Me, I dont really like to think I target these (or Pompano specifically for that matter) per say. 

I guess when Im fishing for the bottom fish like these two, I just use a two or three hook bottom rig. But most recently I started using Sabikis as bottom rigs.

I just tip them with shrimp and Bloodwork fish bites and hang on....

Bait though can be confusing at times. I rarely, and I mean very rarely catch a sea mullet on cut bait here in the SENC. 

In Hatteras, I quit buying shrimp unless targetting pompano as well because I cant catch a sea mullet on shrimp there. In the fall when I am fishing with the guys here from work in the Avon area, they put a class on for the sea mullet.

But, locations? Cdog hit it on the head with the location deal. LAter in the year fish closer in then all over.....

My rig most often now is the Sabiki tipped with something as written earlier as I am looking for quick bait for larger fishes too, then I stick with keeping the others for eating if they are big enough.


----------



## Dr. Bubba (Nov 9, 1999)

I've used the barney rigs a bunch and replaced the hooks with 2/0 eagle claw circles. But I like the idea of floro handtied....

One thing we throw in the mix up here is crabs for bait. Peelers generate more small baits than hard ones...but hard ones work just fine using each knuckle for a bait. I've found a lot with molted and hard calico crabs in their stomachs

But other than that, like surf chunker said, ya gotta see what they want that day. Ya better have a minumum of three types of bait, and hope they don't want the forth.

Biggest one I ever caught was on a filleted square of bunker.


----------



## uncdub13 (Aug 9, 2003)

Firespyder7 said:


> Bait though can be confusing at times. I rarely, and I mean very rarely catch a sea mullet on cut bait here in the SENC.


Same here for the most part, although i caught one early last fall on a whole finger mullet that probably woulda gone citation size. I was trying to catch a blue for bait, so i'm not sure if the blues had chewed on the finger mullet before the sea mullet got to it. Then again, just about everything is feeding on the finger mullet that time of year so who knows. Oh, and i was desperate for bait that night, so he was promptly bisected and placed on a pulley rig.


----------



## NCsurffisher (Jun 27, 2004)

Moon said:


> Anyone out there had any luck night fishing for sea mullets in the surf? I know they bite really good on the piers at night, but was wondering about the surf.


Absolutely. Most of my fishing is at night and sometimes when the daytime bite is slow, the night bite in the same spot is outta sight. 

I hate to mention squid here, but I have to. One of the best runs of sea mullet I've ever experienced was off of Frisco Pier in April (mid-90s)...and ALL they wanted was squid. So, I second, third, fourth...whatever, the idea that trying a diversity of baits is key. Sand fleas and cut mullet can be great and of course the ol standbys of fresh shrimp and bloods (real and fake). 

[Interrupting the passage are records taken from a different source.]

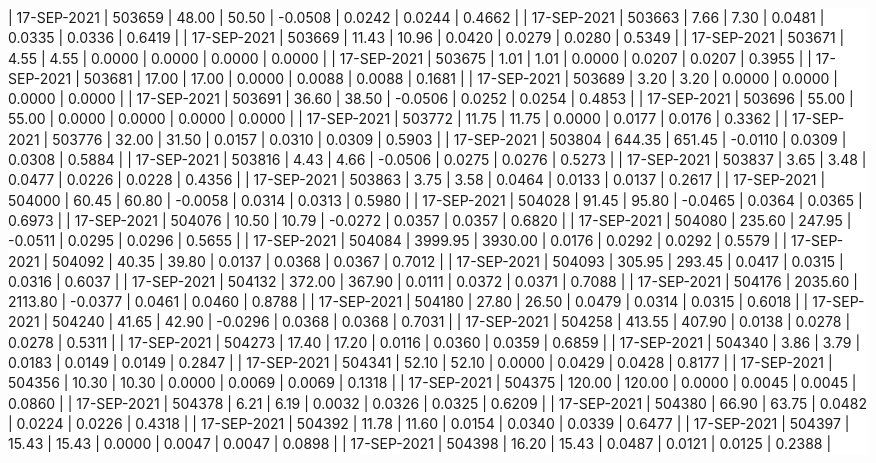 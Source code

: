 | 17-SEP-2021 | 503659 | 48.00 | 50.50 | -0.0508 | 0.0242 | 0.0244 | 0.4662 |
| 17-SEP-2021 | 503663 | 7.66 | 7.30 | 0.0481 | 0.0335 | 0.0336 | 0.6419 |
| 17-SEP-2021 | 503669 | 11.43 | 10.96 | 0.0420 | 0.0279 | 0.0280 | 0.5349 |
| 17-SEP-2021 | 503671 | 4.55 | 4.55 | 0.0000 | 0.0000 | 0.0000 | 0.0000 |
| 17-SEP-2021 | 503675 | 1.01 | 1.01 | 0.0000 | 0.0207 | 0.0207 | 0.3955 |
| 17-SEP-2021 | 503681 | 17.00 | 17.00 | 0.0000 | 0.0088 | 0.0088 | 0.1681 |
| 17-SEP-2021 | 503689 | 3.20 | 3.20 | 0.0000 | 0.0000 | 0.0000 | 0.0000 |
| 17-SEP-2021 | 503691 | 36.60 | 38.50 | -0.0506 | 0.0252 | 0.0254 | 0.4853 |
| 17-SEP-2021 | 503696 | 55.00 | 55.00 | 0.0000 | 0.0000 | 0.0000 | 0.0000 |
| 17-SEP-2021 | 503772 | 11.75 | 11.75 | 0.0000 | 0.0177 | 0.0176 | 0.3362 |
| 17-SEP-2021 | 503776 | 32.00 | 31.50 | 0.0157 | 0.0310 | 0.0309 | 0.5903 |
| 17-SEP-2021 | 503804 | 644.35 | 651.45 | -0.0110 | 0.0309 | 0.0308 | 0.5884 |
| 17-SEP-2021 | 503816 | 4.43 | 4.66 | -0.0506 | 0.0275 | 0.0276 | 0.5273 |
| 17-SEP-2021 | 503837 | 3.65 | 3.48 | 0.0477 | 0.0226 | 0.0228 | 0.4356 |
| 17-SEP-2021 | 503863 | 3.75 | 3.58 | 0.0464 | 0.0133 | 0.0137 | 0.2617 |
| 17-SEP-2021 | 504000 | 60.45 | 60.80 | -0.0058 | 0.0314 | 0.0313 | 0.5980 |
| 17-SEP-2021 | 504028 | 91.45 | 95.80 | -0.0465 | 0.0364 | 0.0365 | 0.6973 |
| 17-SEP-2021 | 504076 | 10.50 | 10.79 | -0.0272 | 0.0357 | 0.0357 | 0.6820 |
| 17-SEP-2021 | 504080 | 235.60 | 247.95 | -0.0511 | 0.0295 | 0.0296 | 0.5655 |
| 17-SEP-2021 | 504084 | 3999.95 | 3930.00 | 0.0176 | 0.0292 | 0.0292 | 0.5579 |
| 17-SEP-2021 | 504092 | 40.35 | 39.80 | 0.0137 | 0.0368 | 0.0367 | 0.7012 |
| 17-SEP-2021 | 504093 | 305.95 | 293.45 | 0.0417 | 0.0315 | 0.0316 | 0.6037 |
| 17-SEP-2021 | 504132 | 372.00 | 367.90 | 0.0111 | 0.0372 | 0.0371 | 0.7088 |
| 17-SEP-2021 | 504176 | 2035.60 | 2113.80 | -0.0377 | 0.0461 | 0.0460 | 0.8788 |
| 17-SEP-2021 | 504180 | 27.80 | 26.50 | 0.0479 | 0.0314 | 0.0315 | 0.6018 |
| 17-SEP-2021 | 504240 | 41.65 | 42.90 | -0.0296 | 0.0368 | 0.0368 | 0.7031 |
| 17-SEP-2021 | 504258 | 413.55 | 407.90 | 0.0138 | 0.0278 | 0.0278 | 0.5311 |
| 17-SEP-2021 | 504273 | 17.40 | 17.20 | 0.0116 | 0.0360 | 0.0359 | 0.6859 |
| 17-SEP-2021 | 504340 | 3.86 | 3.79 | 0.0183 | 0.0149 | 0.0149 | 0.2847 |
| 17-SEP-2021 | 504341 | 52.10 | 52.10 | 0.0000 | 0.0429 | 0.0428 | 0.8177 |
| 17-SEP-2021 | 504356 | 10.30 | 10.30 | 0.0000 | 0.0069 | 0.0069 | 0.1318 |
| 17-SEP-2021 | 504375 | 120.00 | 120.00 | 0.0000 | 0.0045 | 0.0045 | 0.0860 |
| 17-SEP-2021 | 504378 | 6.21 | 6.19 | 0.0032 | 0.0326 | 0.0325 | 0.6209 |
| 17-SEP-2021 | 504380 | 66.90 | 63.75 | 0.0482 | 0.0224 | 0.0226 | 0.4318 |
| 17-SEP-2021 | 504392 | 11.78 | 11.60 | 0.0154 | 0.0340 | 0.0339 | 0.6477 |
| 17-SEP-2021 | 504397 | 15.43 | 15.43 | 0.0000 | 0.0047 | 0.0047 | 0.0898 |
| 17-SEP-2021 | 504398 | 16.20 | 15.43 | 0.0487 | 0.0121 | 0.0125 | 0.2388 | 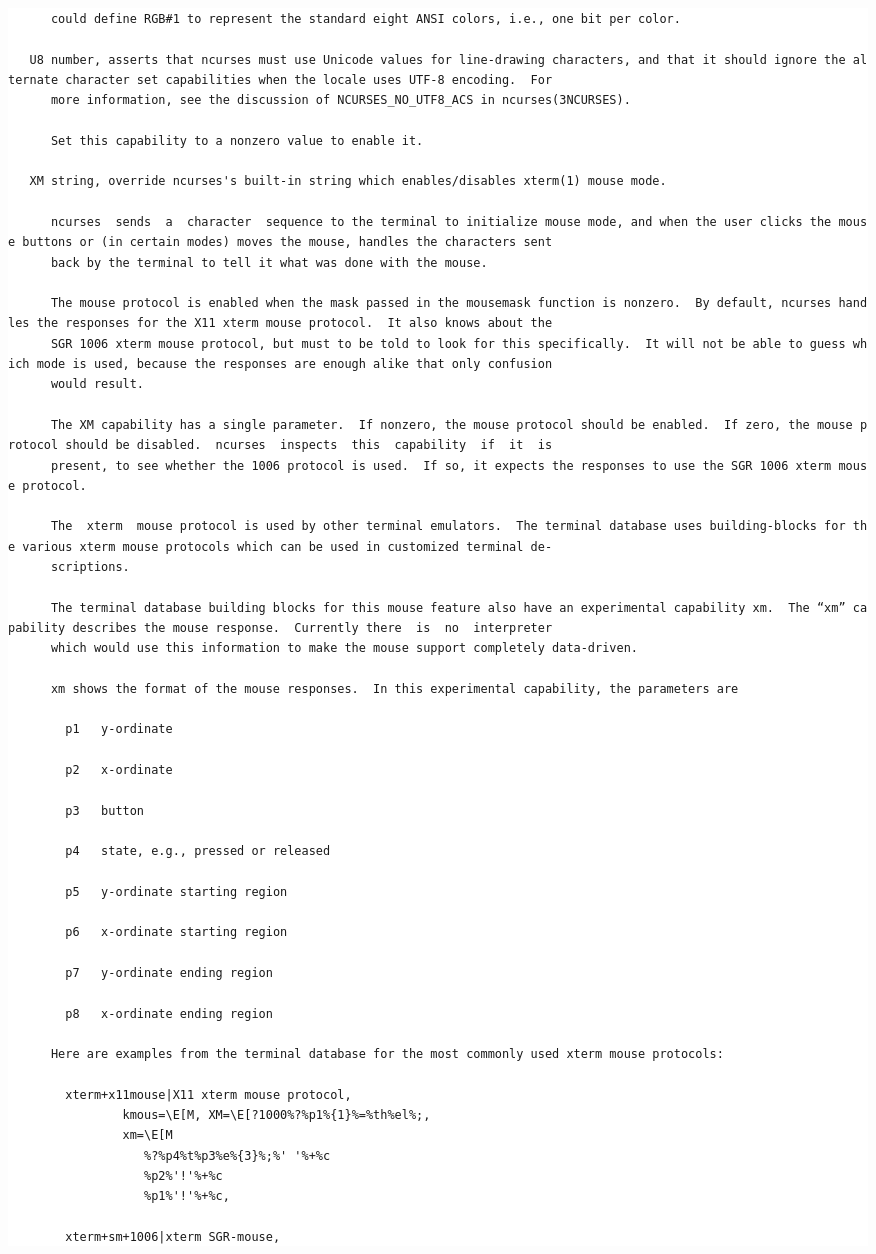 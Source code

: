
 ```
      could define RGB#1 to represent the standard eight ANSI colors, i.e., one bit per color.

   U8 number, asserts that ncurses must use Unicode values for line-drawing characters, and that it should ignore the alternate character set capabilities when the locale uses UTF-8 encoding.  For
      more information, see the discussion of NCURSES_NO_UTF8_ACS in ncurses(3NCURSES).

      Set this capability to a nonzero value to enable it.

   XM string, override ncurses's built-in string which enables/disables xterm(1) mouse mode.

      ncurses  sends  a  character  sequence to the terminal to initialize mouse mode, and when the user clicks the mouse buttons or (in certain modes) moves the mouse, handles the characters sent
      back by the terminal to tell it what was done with the mouse.

      The mouse protocol is enabled when the mask passed in the mousemask function is nonzero.  By default, ncurses handles the responses for the X11 xterm mouse protocol.  It also knows about the
      SGR 1006 xterm mouse protocol, but must to be told to look for this specifically.  It will not be able to guess which mode is used, because the responses are enough alike that only confusion
      would result.

      The XM capability has a single parameter.  If nonzero, the mouse protocol should be enabled.  If zero, the mouse protocol should be disabled.  ncurses  inspects  this  capability  if  it  is
      present, to see whether the 1006 protocol is used.  If so, it expects the responses to use the SGR 1006 xterm mouse protocol.

      The  xterm  mouse protocol is used by other terminal emulators.  The terminal database uses building-blocks for the various xterm mouse protocols which can be used in customized terminal de‐
      scriptions.

      The terminal database building blocks for this mouse feature also have an experimental capability xm.  The “xm” capability describes the mouse response.  Currently there  is  no  interpreter
      which would use this information to make the mouse support completely data-driven.

      xm shows the format of the mouse responses.  In this experimental capability, the parameters are

        p1   y-ordinate

        p2   x-ordinate

        p3   button

        p4   state, e.g., pressed or released

        p5   y-ordinate starting region

        p6   x-ordinate starting region

        p7   y-ordinate ending region

        p8   x-ordinate ending region

      Here are examples from the terminal database for the most commonly used xterm mouse protocols:

        xterm+x11mouse|X11 xterm mouse protocol,
                kmous=\E[M, XM=\E[?1000%?%p1%{1}%=%th%el%;,
                xm=\E[M
                   %?%p4%t%p3%e%{3}%;%' '%+%c
                   %p2%'!'%+%c
                   %p1%'!'%+%c,

        xterm+sm+1006|xterm SGR-mouse,
```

I just wish I had more patience for bait fishing.


----------



## surfchunker (Apr 10, 2006)

*squid*

I never go to the beach without a box ... cut it into little strips ... it's my bait I use till I catch some fresh bait but several times it was like you said ... it was what they wanted ... variety is the spice of life


----------



## Puppy Mullet (Dec 5, 2003)

I like to feed them samiches..
A small piece of blood worm goes on the hook first then a small piece of squid. 

The squid keeps them from stealing the expensive worms so bad and I think they just like the combo...


----------



## Dr. Bubba (Nov 9, 1999)

Good call PM, I’ve done that too, especially when other little pickers are around. Seems to keep a baited hook out there a little longer.

Also, Moon, I’ve caught em in the likely places after dark as well.


----------



## Carolina Rebel (Aug 25, 2005)

I've caught 'em on shrimp and sand fleas. My best day of catching them was April 2006, at Cape Lookout. Found a nice deep slough with a break behind it, right close to shore. My buddy and I were using 7' bass rods with little bass-sized baitcasters and miniature fishfinder rigs. In the three hours we had to fish that day before we had to jump on the ferry, we caught nearly a cooler full of big sea mullet, a handfull of keeper-sized grey trout, a couple decent flounder, and of course dogfish (which were thrown back). All were caught on fresh shrimp, within 30' of shore.


----------



## Finger_Mullet (Aug 19, 2005)

*Sea Mullet*

I guess my best day of catching sea mullet was 4th of July week 2 years ago. I got up at the a$$ crack of dawn and headed to a hole in Kure Beach. I fished from before daylight until the sun came up. During this time I caught a bucket full of sea mullet.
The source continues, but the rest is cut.